Background The primary mechanism for hamstring strain injury is high speed running however insults also occur during kicking in which they are more severe. Objective To examine the effect of 100 drop punt kicks on isokinetic knee flexor strength and surface electromyographic (sEMG) activity of biceps femoris (BF) and medial hamstrings (MH). Design Randomised control study. Setting Community level Australian football. Participants Thirty-six recreational footballers were recruited. Interventions Participants were randomly assigned to kicking or control groups. Dynamometry was conducted immediately before and after the kicking or 10 minutes of sitting (control). Main Outcome Measurements Knee flexor strength and biceps femoris and medial hamstring surface electromyography. Results Eccentric strength declined more in the kicking than the control group (p<0.001; d=1.60), with greater reductions in eccentric than concentric strength after kicking (p=0.001; d=0.92).
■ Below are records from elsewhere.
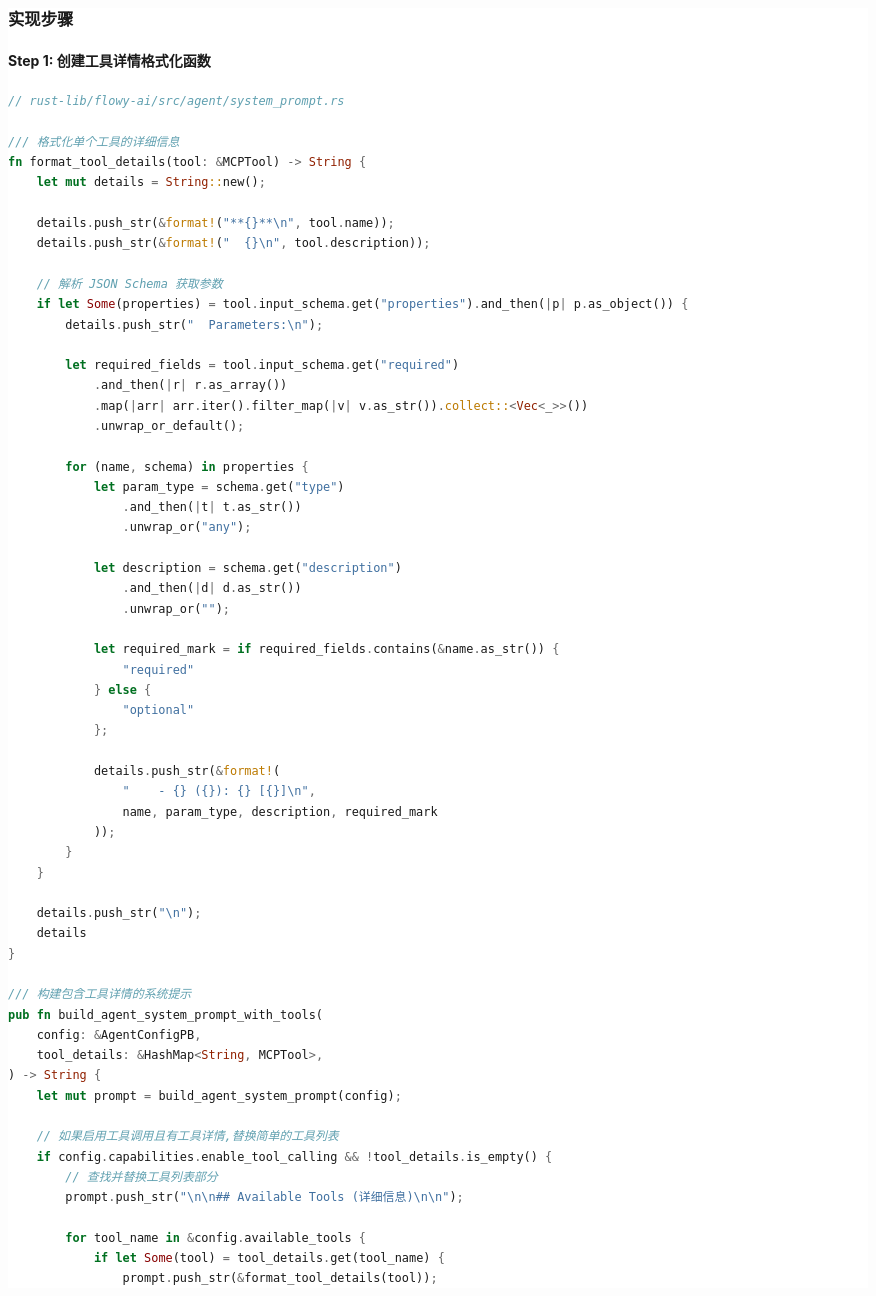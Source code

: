 ### 实现步骤

#### Step 1: 创建工具详情格式化函数

```rust
// rust-lib/flowy-ai/src/agent/system_prompt.rs

/// 格式化单个工具的详细信息
fn format_tool_details(tool: &MCPTool) -> String {
    let mut details = String::new();
    
    details.push_str(&format!("**{}**\n", tool.name));
    details.push_str(&format!("  {}\n", tool.description));
    
    // 解析 JSON Schema 获取参数
    if let Some(properties) = tool.input_schema.get("properties").and_then(|p| p.as_object()) {
        details.push_str("  Parameters:\n");
        
        let required_fields = tool.input_schema.get("required")
            .and_then(|r| r.as_array())
            .map(|arr| arr.iter().filter_map(|v| v.as_str()).collect::<Vec<_>>())
            .unwrap_or_default();
        
        for (name, schema) in properties {
            let param_type = schema.get("type")
                .and_then(|t| t.as_str())
                .unwrap_or("any");
            
            let description = schema.get("description")
                .and_then(|d| d.as_str())
                .unwrap_or("");
            
            let required_mark = if required_fields.contains(&name.as_str()) {
                "required"
            } else {
                "optional"
            };
            
            details.push_str(&format!(
                "    - {} ({}): {} [{}]\n",
                name, param_type, description, required_mark
            ));
        }
    }
    
    details.push_str("\n");
    details
}

/// 构建包含工具详情的系统提示
pub fn build_agent_system_prompt_with_tools(
    config: &AgentConfigPB,
    tool_details: &HashMap<String, MCPTool>,
) -> String {
    let mut prompt = build_agent_system_prompt(config);
    
    // 如果启用工具调用且有工具详情,替换简单的工具列表
    if config.capabilities.enable_tool_calling && !tool_details.is_empty() {
        // 查找并替换工具列表部分
        prompt.push_str("\n\n## Available Tools (详细信息)\n\n");
        
        for tool_name in &config.available_tools {
            if let Some(tool) = tool_details.get(tool_name) {
                prompt.push_str(&format_tool_details(tool));
```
No significant between group differences in concentric strength change were observed (p=0.089; d=0.60). The decline in normalized eccentric hamstring sEMG (BF and MH combined) was greater in the kicking than the control group (p<0.001; d=1.78), while changes in concentric hamstring sEMG did not differ between groups (p=0.863; d=0.04). Post-kicking reductions in sEMG were greater in eccentric than concentric actions for both BF (p=0.008; d=0.77) and MH (p<0.001; d=1.11). In contrast, the control group exhibited smaller reductions in eccentric than concentric hamstring sEMG for BF (p=0.026; d=0.64) and MH (p=0.032; d=0.53). Reductions in BF sEMG were correlated with eccentric strength decline (R=0.645; p=0.007). Conclusions Reductions in knee flexor strength and hamstring sEMG are largely limited to eccentric contractions and this should be considered when planning training loads in Australian Football.